Tuesday August 03, 2021
Covid-19 hampers varsity enrollment of int’l students
Published : 20 Jul 2021, 11:24
Updated : 21 Jul 2021, 01:02
Exchange and international degree students in Finnish universities keep facing problems amid the ongoing Covid-19 crisis.
Although universities need to follow the same national guidelines in Covid-19 situation, they are free to decide some issues independently.
The University of Helsinki, unlike others, does not offer online exchanges for students but expects them to be present on campus.
Minna Koutaniemi, the head of International Exchange Services and Education Cooperation, says that there is still a big impact of Covid-19 pandemic on foreign students.
She says that Finnish authorities do not restrict the enrollment of exchange students but home universities of foreign students might.
“There are many universities, especially in North and South America, Oceania and Asia that have canceled all exchanges for the autumn semester. Students also reconsider their exchange because of vaccination or the pandemic,” Koutaniemi told the Daily Finland.
The University of Tampere has, meanwhile, decided to suspend incoming student mobility until the spring semester of 2022. Instead, there will be a limited selection of online courses for students nominated to come in person this autumn.
Tarja Nieminen from the International Mobility Services of Tampere University explained that onsite exchanges were already canceled for autumn 2020, but they welcomed exchange students who arrived mainly from Europe in the spring semester.
The total number of incoming exchange students in 2020 and 2021 remains at 300 a year, which is, as Nieminen says, about a third of the number in a normal situation.
“Being onsite is different as the impressions you get from walking down the streets or through the woods cannot really be replaced,” Nieminen said, adding that even though most students described remote exchanges as interesting and enriching.
At the University of Eastern Finland, the first exchange students arrived again in January 2021 after all exchanges were canceled before.
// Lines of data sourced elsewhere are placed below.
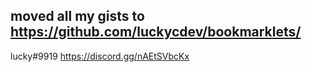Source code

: moved all my gists to https://github.com/luckycdev/bookmarklets/
---
lucky#9919
https://discord.gg/nAEtSVbcKx
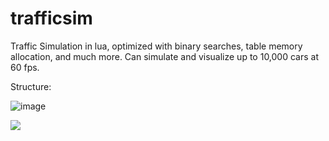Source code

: # trafficsim
Traffic Simulation in lua, optimized with binary searches, table memory allocation, and much more. Can simulate and visualize up to 10,000 cars at 60 fps.

Structure:

![image](https://user-images.githubusercontent.com/45469342/214618767-9ade8d0b-41f5-4cd6-8728-0b565c507f41.png)

![](https://i.gyazo.com/680325f471641edfd223c99bf32cfa09.gif)
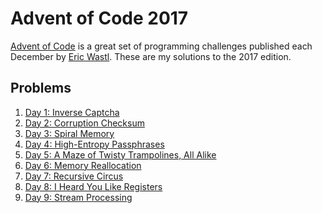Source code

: Advent of Code 2017
===================
[Advent of Code](https://adventofcode.com/) is a great set of programming challenges published each December by [Eric Wastl](http://was.tl/).  These are my solutions to the 2017 edition.

Problems
--------
1.  [Day 1: Inverse Captcha](/day-01/DayOne/)
2.  [Day 2: Corruption Checksum](/day-02/DayTwo/)
3.  [Day 3: Spiral Memory](/day-03/Day3/)
4.  [Day 4: High-Entropy Passphrases](/day-04/Day4/)
5.  [Day 5: A Maze of Twisty Trampolines, All Alike](/day-05/Day5/)
6.  [Day 6: Memory Reallocation](/day-06/Day6/)
7.  [Day 7: Recursive Circus](/day-07/Day7)
8.  [Day 8: I Heard You Like Registers](/day-08/Day8)
9.  [Day 9: Stream Processing](/day-09/Day9)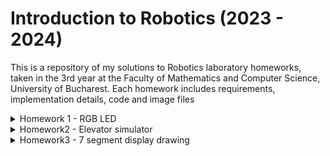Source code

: # Introduction to Robotics (2023 - 2024)

This is a repository of my solutions to Robotics laboratory homeworks, taken in the 3rd year at the Faculty of Mathematics and Computer Science, University of Bucharest. Each homework includes requirements, implementation details, code and image files

<details>
  <summary>  
    Homework 1 - RGB LED
  </summary>
  
  ### RGB LED with 3 potentiometers
  ### Components:
  * 1 RGB LED
  * 3 potentiometers
  * 1 resistor and wires as needed
  ### Technical Task:
  * Use a separate potentiometer for controlling each color of the RGB LED: Red, Green, and Blue. This control must leverage digital electronics. Specifically, you need to read the potentiometer’s value with Arduino and then write a mapped value to the LED pins.
### Photo:
![](https://github.com/Moarcas/IntroductionToRobotics/blob/master/Homework1/homework1.jpg)

### Video:
[![Watch the video](https://img.youtube.com/vi/LmKkNPQ6G3c/maxresdefault.jpg)](https://youtube.com/shorts/LmKkNPQ6G3c?feature=share)
</details>

<details>
  <summary>
    Homework2 - Elevator simulator
  </summary>
  
  ### Elevator simulator
  ### Components:
  * 4 LEDs (3 for each floor and 1 for the elevator's operational state)
  * 3 buttons for floor calls
  * 1 buzzer
  * resistors and wires as needed
  ### Technical Task:
  * Design a control system that simulates a 3-floor elevator using the Arduino
    platform. Here are the specific requirements:
    * LED Indicators: Each of the 3 LEDs should represent one of the 3 floors.
      The LED corresponding to the current floor should light up. Additionally,
      another LED should represent the elevator’s operational state. It should
      blink when the elevator is moving and remain static when stationary.
    * Buttons: Implement 3 buttons that represent the call buttons from the
      3 floors. When pressed, the elevator should simulate movement towards
      the floor after a short interval (2-3 seconds).
    * Buzzer:
      The buzzer should sound briefly during the following scenarios:
      * Elevator arriving at the desired floor (something resembling a ”cling”).
      * Elevator doors closing and movement (pro tip: split them into 2
      different sounds)
    * State Change & Timers: If the elevator is already at the desired floor,
      pressing the button for that floor should have no effect. Otherwise, after
      a button press, the elevator should ”wait for the doors to close” and then
      ”move” to the corresponding floor. If the elevator is in movement, it
      should either do nothing or it should stack its decision (get to the first
      programmed floor, open the doors, wait, close them and then go to the
      next desired floor).
    * Debounce: Remember to implement debounce for the buttons to avoid
      unintentional repeated button presses.
  ### Bonus - decision-stack":
  * Added a "decision-stack”. When using a normal elevator, you usually
    press multiple numbers and the elevator takes you there in order.
  * I incorporated a linked list to keep track of every button pressed, creating a "decision-stack" feature.
  
  ### Photo:
  ![](https://github.com/Moarcas/IntroductionToRobotics/blob/master/Homework2/Homework2.jpg)

  ### Video:
  [![Watch the video](https://img.youtube.com/vi/2r7shoO6HCo/maxresdefault.jpg)](https://youtube.com/shorts/2r7shoO6HCo?feature=share)
  
</details>

<details>
  <summary>
    Homework3 - 7 segment display drawing
  </summary>
  
  ### 7 segment display drawing
  ### Components:
  * 1 7-segment display
  * 1 joystick
  * resistors and wires as needed
  ### Technical Task:
  * The initial position should be on the DP. The current
  position always blinks (irrespective of the fact that the segment is on or
  off). Use the joystick to move from one position to neighbors (see table for
  corresponding movement). Short pressing the button toggles the segment
  state from ON to OFF or from OFF to ON. Long pressing the button
  resets the entire display by turning all the segments OFF and moving the
  current position to the decimal point
  
  ### Photo:
  ![](https://github.com/Moarcas/IntroductionToRobotics/blob/master/Homework3/homework3.jpg)

  ### Video:
  [![Watch the video](https://img.youtube.com/vi/SJGTRuJBMLk/maxresdefault.jpg)](https://youtu.be/SJGTRuJBMLk)
  
</details>

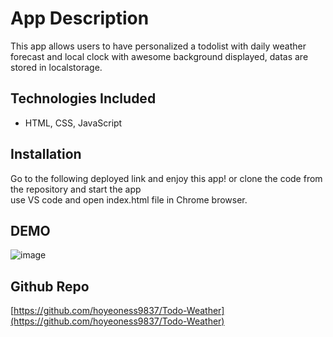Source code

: # App Description

This app allows users to have personalized a todolist with daily weather forecast and local clock with awesome background displayed, datas are stored in localstorage.

## Technologies Included

- HTML, CSS, JavaScript

## Installation

Go to the following deployed link and enjoy this app! or clone the code from the repository and start the app 
use VS code and open index.html file in Chrome browser.

## DEMO

![image](https://user-images.githubusercontent.com/58324084/87891737-d53af900-c9ef-11ea-8c9f-b2ab474a38ae.png)

## Github Repo

[https://github.com/hoyeoness9837/Todo-Weather](https://github.com/hoyeoness9837/Todo-Weather)
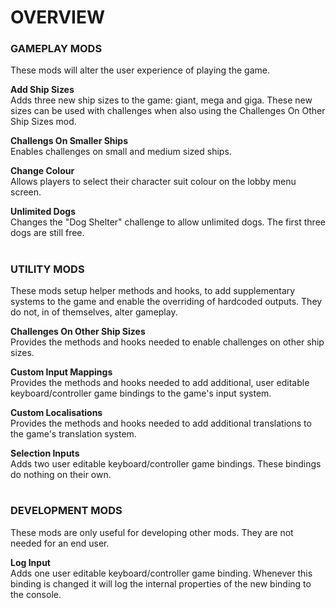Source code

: # OVERVIEW

### GAMEPLAY MODS
These mods will alter the user experience of playing the game.

**Add Ship Sizes**  
Adds three new ship sizes to the game: giant, mega and giga. These new sizes can be used with challenges when also using the Challenges On Other Ship Sizes mod.

**Challengs On Smaller Ships**  
Enables challenges on small and medium sized ships.

**Change Colour**  
Allows players to select their character suit colour on the lobby menu screen.

**Unlimited Dogs**  
Changes the "Dog Shelter" challenge to allow unlimited dogs. The first three dogs are still free.
#
### UTILITY MODS
These mods setup helper methods and hooks, to add supplementary systems to the game and enable the overriding of hardcoded outputs. They do not, in of themselves, alter gameplay.

**Challenges On Other Ship Sizes**  
Provides the methods and hooks needed to enable challenges on other ship sizes.

**Custom Input Mappings**  
Provides the methods and hooks needed to add additional, user editable keyboard/controller game bindings to the game's input system.

**Custom Localisations**  
Provides the methods and hooks needed to add additional translations to the game's translation system.

**Selection Inputs**  
Adds two user editable keyboard/controller game bindings. These bindings do nothing on their own.
#
### DEVELOPMENT MODS
These mods are only useful for developing other mods. They are not needed for an end user.

**Log Input**  
Adds one user editable keyboard/controller game binding. Whenever this binding is changed it will log the internal properties of the new binding to the console.
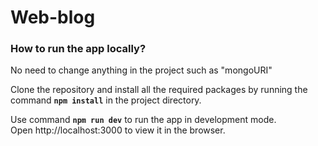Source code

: # Web-blog

### How to run the app locally?

No need to change anything in the project such as "mongoURI"

Clone the repository and install all the required packages by running the command **`npm install`** in the project directory.

Use command **`npm run dev`** to run the app in development mode.  
Open http://localhost:3000 to view it in the browser.
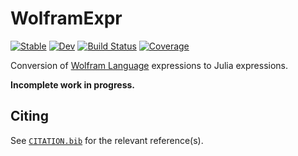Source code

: # WolframExpr

[![Stable](https://img.shields.io/badge/docs-stable-blue.svg)](https://musoke.github.io/WolframExpr.jl/stable/)
[![Dev](https://img.shields.io/badge/docs-dev-blue.svg)](https://musoke.github.io/WolframExpr.jl/dev/)
[![Build Status](https://github.com/musoke/WolframExpr.jl/actions/workflows/CI.yml/badge.svg?branch=main)](https://github.com/musoke/WolframExpr.jl/actions/workflows/CI.yml?query=branch%3Amain)
[![Coverage](https://codecov.io/gh/musoke/WolframExpr.jl/branch/main/graph/badge.svg)](https://codecov.io/gh/musoke/WolframExpr.jl)

Conversion of [Wolfram Language](https://www.wolfram.com/language/) expressions to Julia expressions.

__Incomplete work in progress.__

## Citing

See [`CITATION.bib`](CITATION.bib) for the relevant reference(s).
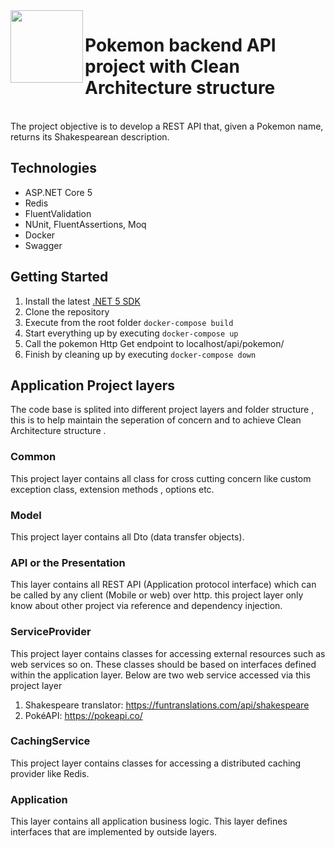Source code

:  <img align="left" width="116" height="116" src="https://raw.githubusercontent.com/jasontaylordev/CleanArchitecture/main/.github/icon.png" />
 
 # Pokemon backend API project with Clean Architecture structure
<br/>
The project objective is to develop a REST API that, given a Pokemon name, returns its Shakespearean description.

## Technologies

* ASP.NET Core 5
* Redis
* FluentValidation
* NUnit, FluentAssertions, Moq
* Docker
* Swagger

## Getting Started
1. Install the latest [.NET 5 SDK](https://dotnet.microsoft.com/download/dotnet/5.0)
2. Clone the repository
3. Execute from the root folder `docker-compose build`
4. Start everything up by executing `docker-compose up`
5. Call the pokemon Http Get endpoint to localhost/api/pokemon/<pokemon name>
6. Finish by cleaning up by executing `docker-compose down`



## Application Project layers
The code base is splited into different project layers and folder structure , this is to help maintain the seperation of concern and to achieve Clean Architecture structure .
### Common
This project layer contains all class for cross cutting concern like custom exception class, extension methods , options etc. 
### Model
This project layer contains  all Dto (data transfer objects).
### API or the Presentation 
This layer contains all REST API (Application protocol interface) which can be called by any client (Mobile or web) over http. this project layer only know 
about other project via reference  and dependency injection.
### ServiceProvider
This project layer contains classes for accessing external resources such as web services so on. These classes should be based on interfaces defined within the application layer.
Below are two web service accessed via this project layer 
1. Shakespeare translator: https://funtranslations.com/api/shakespeare
2. PokéAPI: https://pokeapi.co/
### CachingService
This project layer contains classes for accessing a distributed caching provider like Redis.
### Application
This layer contains all application business logic. This layer defines interfaces that are implemented by outside layers. 

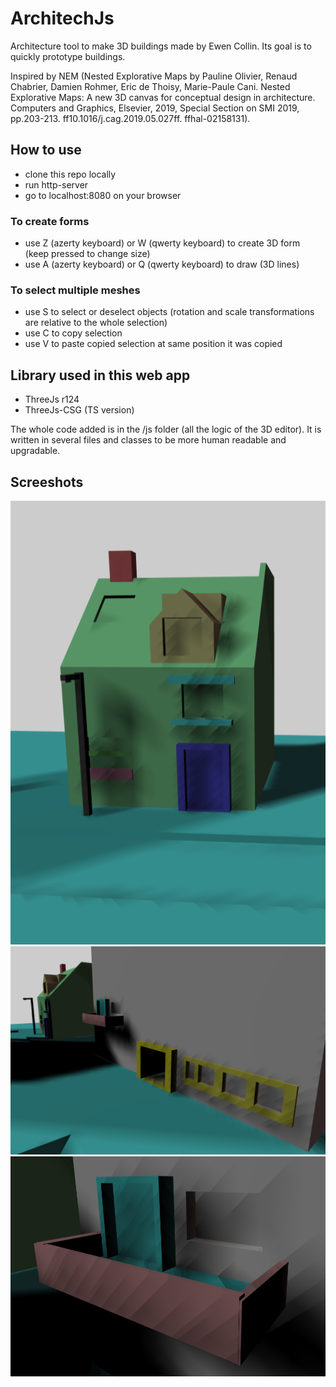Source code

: # ArchitechJs
Architecture tool to make 3D buildings made by Ewen Collin. Its goal is to quickly prototype buildings.

Inspired by NEM (Nested Explorative Maps by Pauline Olivier, Renaud Chabrier, Damien Rohmer, Eric de Thoisy, Marie-Paule Cani. Nested Explorative Maps: A new 3D canvas for conceptual design in architecture. Computers and Graphics, Elsevier, 2019, Special Section on SMI 2019, pp.203-213. ff10.1016/j.cag.2019.05.027ff. ffhal-02158131).

## How to use

 - clone this repo locally
 - run http-server
 - go to localhost:8080 on your browser

### To create forms

 - use Z (azerty keyboard) or W (qwerty keyboard) to create 3D form (keep pressed to change size)
 - use A (azerty keyboard) or Q (qwerty keyboard) to draw (3D lines)

### To select multiple meshes

 - use S to select or deselect objects (rotation and scale transformations are relative to the whole selection)
 - use C to copy selection
 - use V to paste copied selection at same position it was copied

## Library used in this web app

 - ThreeJs r124
 - ThreeJs-CSG (TS version)

The whole code added is in the /js folder (all the logic of the 3D editor). It is written in several files and classes to be more human readable and upgradable.

## Screeshots
![House](/screenshots/house.png?raw=true "House")
![Street](/screenshots/facades.png?raw=true "Street")
![Balcony](/screenshots/balcony.png?raw=true "Balcony")


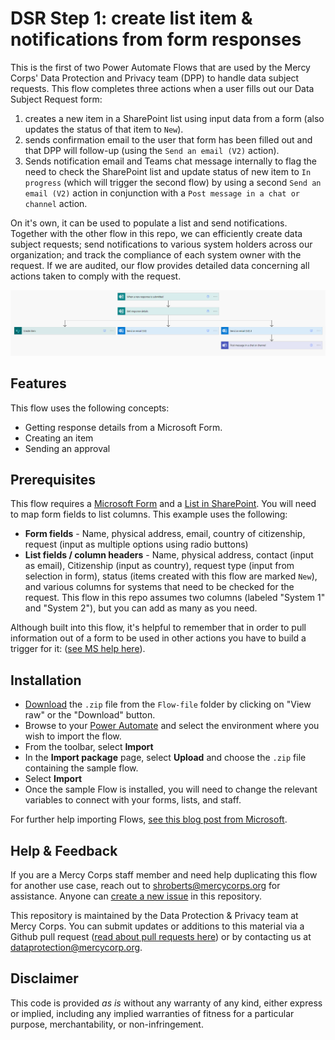 #  DSR Step 1: create list item & notifications from form responses

This is the first of two Power Automate Flows that are used by the Mercy Corps' Data Protection and Privacy team (DPP) to handle data subject requests. This flow completes three actions when a user fills out our Data Subject Request form:
1. creates a new item in a SharePoint list using input data from a form (also updates the status of that item to `New`).
2. sends confirmation email to the user that form has been filled out and that DPP will follow-up (using the `Send an email (V2)` action).
3. Sends notification email and Teams chat message internally to flag the need to check the SharePoint list and update status of new item to `In progress` (which will trigger the second flow) by using a second `Send an email (V2)` action in conjunction with a `Post message in a chat or channel` action.
<!-- Add link to DSR form once it's live -->
On it's own, it can be used to populate a list and send notifications. Together with the other flow in this repo, we can efficiently create data subject requests; send notifications to various system holders across our organization; and track the compliance of each system owner with the request. If we are audited, our flow provides detailed data concerning all actions taken to comply with the request.
<!-- Add link second flow once completed -->
![Screenshot of assets used](images/Flow1_Create_item_send_notifications2.png)

## Features
This flow uses the following concepts:

* Getting response details from a Microsoft Form.
* Creating an item
* Sending an approval

## Prerequisites
This flow requires a [Microsoft Form](https://support.microsoft.com/en-us/office/introduction-to-microsoft-forms-bb1dd261-260f-49aa-9af0-d3dddcea6d69) and a [List in SharePoint](https://support.microsoft.com/en-us/office/introduction-to-lists-0a1c3ace-def0-44af-b225-cfa8d92c52d7). You will need to map form fields to list columns. This example uses the following:
- **Form fields** - Name, physical address, email, country of citizenship, request (input as multiple options using radio buttons)
- **List fields / column headers** - Name, physical address, contact (input as email), Citizenship (input as country), request type (input from selection in form), status (items created with this flow are marked `New`), and various columns for systems that need to be checked for the request. This flow in this repo assumes two columns (labeled "System 1" and "System 2"), but you can add as many as you need.

Although built into this flow, it's helpful to remember that in order to pull information out of a form to be used in other actions you have to build a trigger for it: ([see MS help here](https://powerautomate.microsoft.com/en-us/blog/building-scratch-forms-responses/)).

## Installation
* [Download](Flow-file/DSR_Step1_Create_list_item_from_response.zip) the `.zip` file from the `Flow-file` folder by clicking on "View raw" or the "Download" button. <!-- Test download and import -->
* Browse to your [Power Automate](https://flow.microsoft.com/manage/environments) and select the environment where you wish to import the flow.
* From the toolbar, select **Import**
* In the **Import package** page, select **Upload** and choose the `.zip` file containing the sample flow.
* Select **Import**
* Once the sample Flow is installed, you will need to change the relevant variables to connect with your forms, lists, and staff.

For further help importing Flows, [see this blog post from Microsoft](https://powerautomate.microsoft.com/en-us/blog/import-export-bap-packages/).

## Help & Feedback
If you are a Mercy Corps staff member and need help duplicating this flow for another use case, reach out to shroberts@mercycorps.org for assistance. <!-- add path when ready --> Anyone can [create a new issue](https://github.com/pnp/powerautomate-samples/issues/new?assignees=&labels=Needs%3A+Triage+%3Amag%3A%2Ctype%3Abug-suspected&template=bug-report.yml&sample=YOURSAMPLENAME&authors=@YOURGITHUBUSERNAME&title=YOURSAMPLENAME%20-%20) in this repository.

This repository is maintained by the Data Protection & Privacy team at Mercy Corps. You can submit updates or additions to this material via a Github pull request ([read about pull requests here](https://docs.github.com/en/pull-requests/collaborating-with-pull-requests/proposing-changes-to-your-work-with-pull-requests/about-pull-requests)) or by contacting us at dataprotection@mercycorp.org.

## Disclaimer
This code is provided *as is* without any warranty of any kind, either express or implied, including any implied warranties of fitness for a particular purpose, merchantability, or non-infringement.

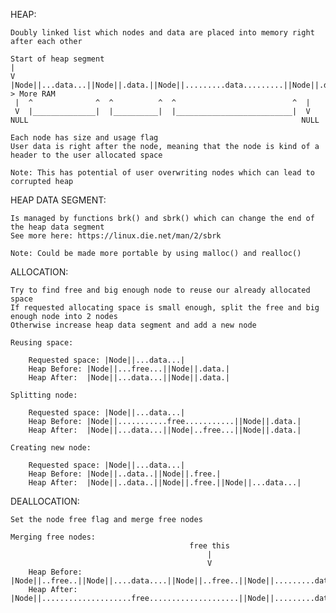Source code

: HEAP:

	Doubly linked list which nodes and data are placed into memory right after each other

	Start of heap segment
	|
	V
	|Node||...data...||Node||.data.||Node||.........data.........||Node||.data.|-> More RAM
	 |  ^              ^  ^          ^  ^                          ^  |
	 V  |______________|  |__________|  |__________________________|  V
	NULL                                                             NULL

	Each node has size and usage flag
	User data is right after the node, meaning that the node is kind of a header to the user allocated space
	
	Note: This has potential of user overwriting nodes which can lead to corrupted heap
	
HEAP DATA SEGMENT:

	Is managed by functions brk() and sbrk() which can change the end of the heap data segment
	See more here: https://linux.die.net/man/2/sbrk

	Note: Could be made more portable by using malloc() and realloc()

ALLOCATION:

	Try to find free and big enough node to reuse our already allocated space
	If requested allocating space is small enough, split the free and big enough node into 2 nodes
	Otherwise increase heap data segment and add a new node

	Reusing space:

		Requested space: |Node||...data...|
		Heap Before: |Node||...free...||Node||.data.|
		Heap After:  |Node||...data...||Node||.data.|

	Splitting node:

		Requested space: |Node||...data...|
		Heap Before: |Node||...........free...........||Node||.data.|
		Heap After:  |Node||...data...||Node|..free...||Node||.data.|

	Creating new node:

		Requested space: |Node||...data...|
		Heap Before: |Node||..data..||Node||.free.|
		Heap After:  |Node||..data..||Node||.free.||Node||...data...|

DEALLOCATION:

	Set the node free flag and merge free nodes

	Merging free nodes:
		                                    free this
		                                        |
		                                        V
		Heap Before: |Node||..free..||Node||....data....||Node||..free..||Node||.........data.........|
		Heap After:  |Node||....................free....................||Node||.........data.........|
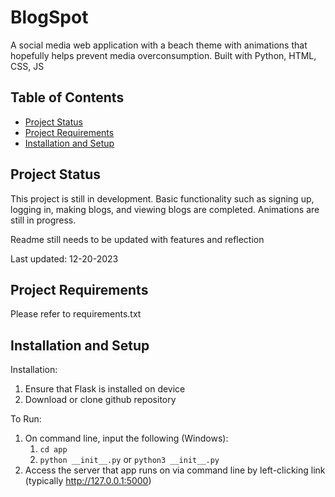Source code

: # BlogSpot

A social media web application with a beach theme with animations that hopefully helps
prevent media overconsumption. Built with Python, HTML, CSS, JS 

## Table of Contents

- [Project Status](#project-status)
- [Project Requirements](#project-requirements)
- [Installation and Setup](#installation-and-setup)

## Project Status

This project is still in development. Basic functionality such as signing up, logging in, making blogs, and viewing blogs are completed. Animations are still in progress. 

Readme still needs to be updated with features and reflection

Last updated: 12-20-2023

## Project Requirements

Please refer to requirements.txt 

## Installation and Setup

Installation:
1. Ensure that Flask is installed on device 
2. Download or clone github repository

To Run:
1. On command line, input the following (Windows): 
    1. `cd app`
    2. `python __init__.py` or  `python3 __init__.py`
2. Access the server that app runs on via command line by left-clicking link (typically http://127.0.0.1:5000)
“After the first group had arrived, the university suspended exchanges again until the end of July 2021,” Erja Widgrén-Sallinen, head of Student Services and Admissions at the UEF, told the Daily Finland.
During the 2020-2021 academic year, most teachings at the UEF were organized remotely.
Even though the feedback to this has been positive, many students missed social interaction and looked forward to finally arriving in Finland, Widgrén-Sallinen said.
The university now plans to start the autumn semester without any restrictions, meaning that international student exchanges will be possible again.
The Lappeenranta-Lahti University of Technology has decided not to receive any exchange students in the autumn of 2021.
Maija Kuiri, the director for Study and International Affairs, said that students who were or still are unable to travel suffer a lot.
The pandemic was also a challenge for universities of applied sciences (polytechnic institutes) in Finland.
Sirpa Rutanen, communications and marketing specialist at the Metropolia University of Applied Sciences, said that degree students from countries such as India or Sri Lanka might have hard times traveling to Finland as visa procedures are challenging in many countries.
“For example, our students from Sri Lanka would need to travel to India to apply for a visa and in the current situation, this is impossible,” Rutanen told the Daily Finland.
Anu Härkönen, the head of International Affairs at the Turku University of Applied Sciences, said that virtual exchanges were not popular at Turku AMK.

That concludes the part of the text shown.